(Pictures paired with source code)
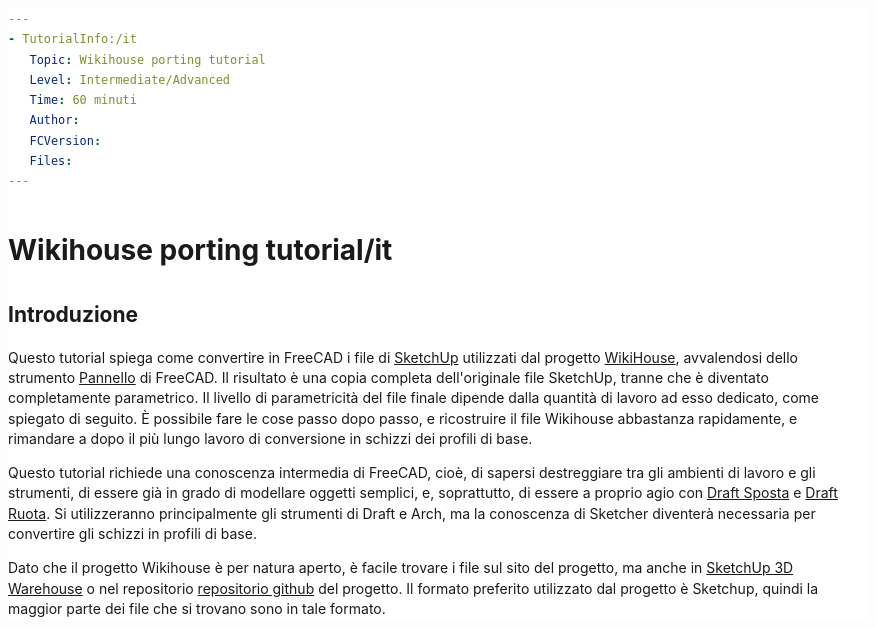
 ```yaml
---
- TutorialInfo:/it
   Topic: Wikihouse porting tutorial
   Level: Intermediate/Advanced
   Time: 60 minuti
   Author:
   FCVersion:
   Files:
---
```


# Wikihouse porting tutorial/it




<div class="mw-translate-fuzzy">




</div>

## Introduzione


<div class="mw-translate-fuzzy">

Questo tutorial spiega come convertire in FreeCAD i file di [SketchUp](http://www.sketchup.com/) utilizzati dal progetto [WikiHouse](http://wikihouse.cc/), avvalendosi dello strumento [Pannello](Arch_Panel/it.md) di FreeCAD. Il risultato è una copia completa dell\'originale file SketchUp, tranne che è diventato completamente parametrico. Il livello di parametricità del file finale dipende dalla quantità di lavoro ad esso dedicato, come spiegato di seguito. È possibile fare le cose passo dopo passo, e ricostruire il file Wikihouse abbastanza rapidamente, e rimandare a dopo il più lungo lavoro di conversione in schizzi dei profili di base.


</div>


<div class="mw-translate-fuzzy">

Questo tutorial richiede una conoscenza intermedia di FreeCAD, cioè, di sapersi destreggiare tra gli ambienti di lavoro e gli strumenti, di essere già in grado di modellare oggetti semplici, e, soprattutto, di essere a proprio agio con [Draft Sposta](Draft_Move/it.md) e [Draft Ruota](Draft_Rotate/it.md). Si utilizzeranno principalmente gli strumenti di Draft e Arch, ma la conoscenza di Sketcher diventerà necessaria per convertire gli schizzi in profili di base.


</div>

Dato che il progetto Wikihouse è per natura aperto, è facile trovare i file sul sito del progetto, ma anche in [SketchUp 3D Warehouse](https://3dwarehouse.sketchup.com/search.html?q=wikihouse&backendClass=both) o nel repositorio [repositorio github](https://github.com/wikihouseproject) del progetto. Il formato preferito utilizzato dal progetto è Sketchup, quindi la maggior parte dei file che si trovano sono in tale formato.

■ Instructions to follow
Omit the pictures; set down each record exactly.

■ Answer area
 ```yaml
---
- TutorialInfo:/it
   Topic: Wikihouse porting tutorial
   Level: Intermediate/Advanced
   Time: 60 minuti
   Author:
   FCVersion:
   Files:
---
```


# Wikihouse porting tutorial/it




<div class="mw-translate-fuzzy">




</div>

## Introduzione


<div class="mw-translate-fuzzy">

Questo tutorial spiega come convertire in FreeCAD i file di [SketchUp](http://www.sketchup.com/) utilizzati dal progetto [WikiHouse](http://wikihouse.cc/), avvalendosi dello strumento [Pannello](Arch_Panel/it.md) di FreeCAD. Il risultato è una copia completa dell\'originale file SketchUp, tranne che è diventato completamente parametrico. Il livello di parametricità del file finale dipende dalla quantità di lavoro ad esso dedicato, come spiegato di seguito. È possibile fare le cose passo dopo passo, e ricostruire il file Wikihouse abbastanza rapidamente, e rimandare a dopo il più lungo lavoro di conversione in schizzi dei profili di base.


</div>


<div class="mw-translate-fuzzy">

Questo tutorial richiede una conoscenza intermedia di FreeCAD, cioè, di sapersi destreggiare tra gli ambienti di lavoro e gli strumenti, di essere già in grado di modellare oggetti semplici, e, soprattutto, di essere a proprio agio con [Draft Sposta](Draft_Move/it.md) e [Draft Ruota](Draft_Rotate/it.md). Si utilizzeranno principalmente gli strumenti di Draft e Arch, ma la conoscenza di Sketcher diventerà necessaria per convertire gli schizzi in profili di base.


</div>

Dato che il progetto Wikihouse è per natura aperto, è facile trovare i file sul sito del progetto, ma anche in [SketchUp 3D Warehouse](https://3dwarehouse.sketchup.com/search.html?q=wikihouse&backendClass=both) o nel repositorio [repositorio github](https://github.com/wikihouseproject) del progetto. Il formato preferito utilizzato dal progetto è Sketchup, quindi la maggior parte dei file che si trovano sono in tale formato.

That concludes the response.